**Task data:**
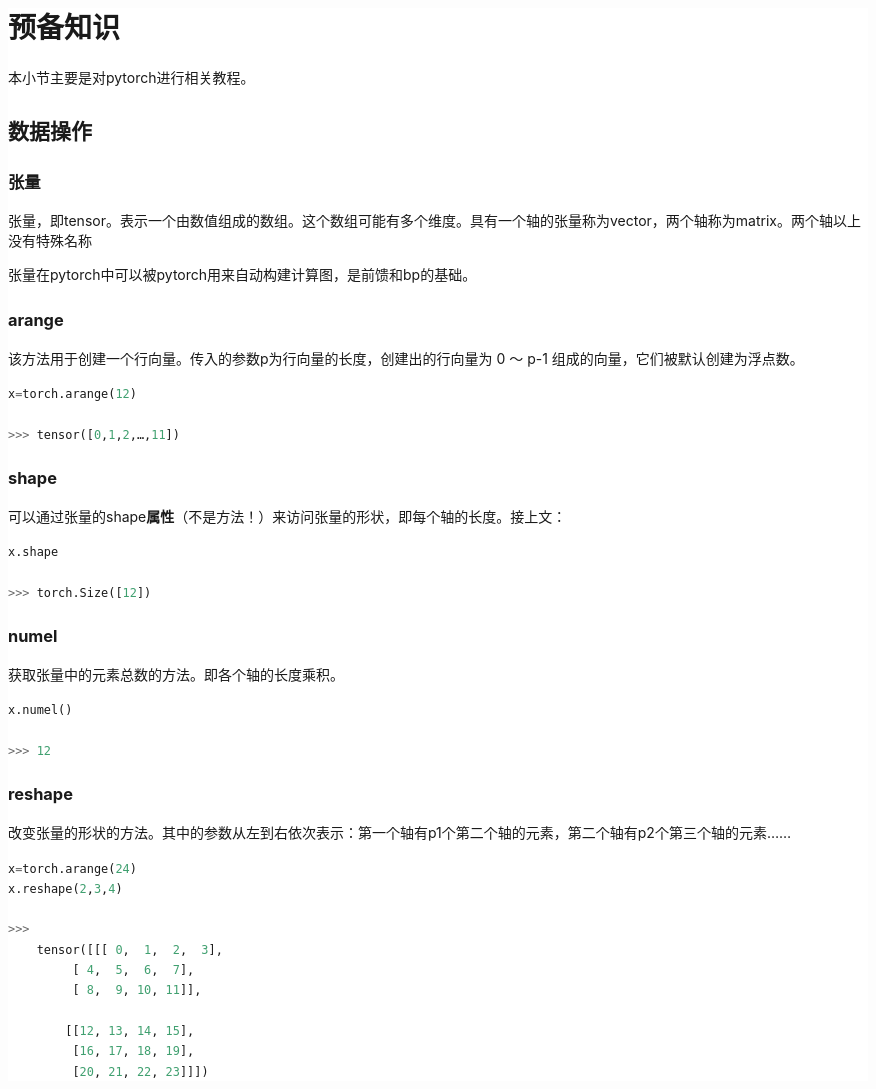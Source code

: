 # 预备知识

本小节主要是对pytorch进行相关教程。

## 数据操作

### 张量

张量，即tensor。表示一个由数值组成的数组。这个数组可能有多个维度。具有一个轴的张量称为vector，两个轴称为matrix。两个轴以上没有特殊名称

张量在pytorch中可以被pytorch用来自动构建计算图，是前馈和bp的基础。



### arange

该方法用于创建一个行向量。传入的参数p为行向量的长度，创建出的行向量为 0 ～ p-1 组成的向量，它们被默认创建为浮点数。

```python
x=torch.arange(12)

>>> tensor([0,1,2,…,11])
```



### shape

可以通过张量的shape**属性**（不是方法！）来访问张量的形状，即每个轴的长度。接上文：

```python
x.shape

>>> torch.Size([12])
```



### numel

获取张量中的元素总数的方法。即各个轴的长度乘积。

```python
x.numel()

>>> 12
```



### reshape

改变张量的形状的方法。其中的参数从左到右依次表示：第一个轴有p1个第二个轴的元素，第二个轴有p2个第三个轴的元素……

```python
x=torch.arange(24)
x.reshape(2,3,4)

>>>
	tensor([[[ 0,  1,  2,  3],
         [ 4,  5,  6,  7],
         [ 8,  9, 10, 11]],

        [[12, 13, 14, 15],
         [16, 17, 18, 19],
         [20, 21, 22, 23]]])
```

**What you are asked to do:** Only the last part of the records is wanted. Repeat it exactly, beginning at the line containing "可以通过张量的shape**" and ending at the final line.

**Final answer:**
可以通过张量的shape**属性**（不是方法！）来访问张量的形状，即每个轴的长度。接上文：

```python
x.shape

>>> torch.Size([12])
```



### numel

获取张量中的元素总数的方法。即各个轴的长度乘积。

```python
x.numel()

>>> 12
```



### reshape

改变张量的形状的方法。其中的参数从左到右依次表示：第一个轴有p1个第二个轴的元素，第二个轴有p2个第三个轴的元素……

```python
x=torch.arange(24)
x.reshape(2,3,4)

>>>
	tensor([[[ 0,  1,  2,  3],
         [ 4,  5,  6,  7],
         [ 8,  9, 10, 11]],

        [[12, 13, 14, 15],
         [16, 17, 18, 19],
         [20, 21, 22, 23]]])
```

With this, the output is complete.